Saved entries

..............................

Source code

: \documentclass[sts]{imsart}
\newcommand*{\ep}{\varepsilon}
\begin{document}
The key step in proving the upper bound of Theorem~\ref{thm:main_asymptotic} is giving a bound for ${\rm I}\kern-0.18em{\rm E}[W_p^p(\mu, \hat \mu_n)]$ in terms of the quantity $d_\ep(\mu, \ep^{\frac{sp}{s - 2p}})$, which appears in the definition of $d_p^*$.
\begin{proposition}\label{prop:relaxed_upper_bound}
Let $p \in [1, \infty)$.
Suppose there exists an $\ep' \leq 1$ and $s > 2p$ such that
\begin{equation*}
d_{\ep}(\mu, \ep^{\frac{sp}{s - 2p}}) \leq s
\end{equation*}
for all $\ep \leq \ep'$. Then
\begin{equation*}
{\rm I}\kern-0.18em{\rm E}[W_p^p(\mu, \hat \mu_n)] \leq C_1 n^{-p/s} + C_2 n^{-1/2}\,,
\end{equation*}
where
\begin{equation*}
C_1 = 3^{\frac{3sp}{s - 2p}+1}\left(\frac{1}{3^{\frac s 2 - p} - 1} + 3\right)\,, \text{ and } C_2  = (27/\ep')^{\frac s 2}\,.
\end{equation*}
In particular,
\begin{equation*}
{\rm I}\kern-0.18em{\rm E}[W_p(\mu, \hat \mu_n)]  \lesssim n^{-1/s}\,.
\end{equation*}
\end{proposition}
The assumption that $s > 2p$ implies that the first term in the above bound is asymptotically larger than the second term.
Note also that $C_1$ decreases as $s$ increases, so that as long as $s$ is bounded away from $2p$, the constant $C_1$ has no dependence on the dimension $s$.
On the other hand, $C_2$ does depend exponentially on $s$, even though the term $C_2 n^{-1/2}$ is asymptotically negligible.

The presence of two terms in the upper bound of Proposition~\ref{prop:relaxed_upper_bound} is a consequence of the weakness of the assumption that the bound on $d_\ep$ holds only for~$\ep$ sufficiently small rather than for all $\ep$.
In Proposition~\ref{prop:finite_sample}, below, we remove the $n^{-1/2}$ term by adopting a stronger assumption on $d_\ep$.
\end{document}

..............................

** What is expected **
The answer should consist only of the lines from the one with "On the other" to the final line of the records above, retyped word for word.

** Your response **
On the other hand, $C_2$ does depend exponentially on $s$, even though the term $C_2 n^{-1/2}$ is asymptotically negligible.

The presence of two terms in the upper bound of Proposition~\ref{prop:relaxed_upper_bound} is a consequence of the weakness of the assumption that the bound on $d_\ep$ holds only for~$\ep$ sufficiently small rather than for all $\ep$.
In Proposition~\ref{prop:finite_sample}, below, we remove the $n^{-1/2}$ term by adopting a stronger assumption on $d_\ep$.
\end{document}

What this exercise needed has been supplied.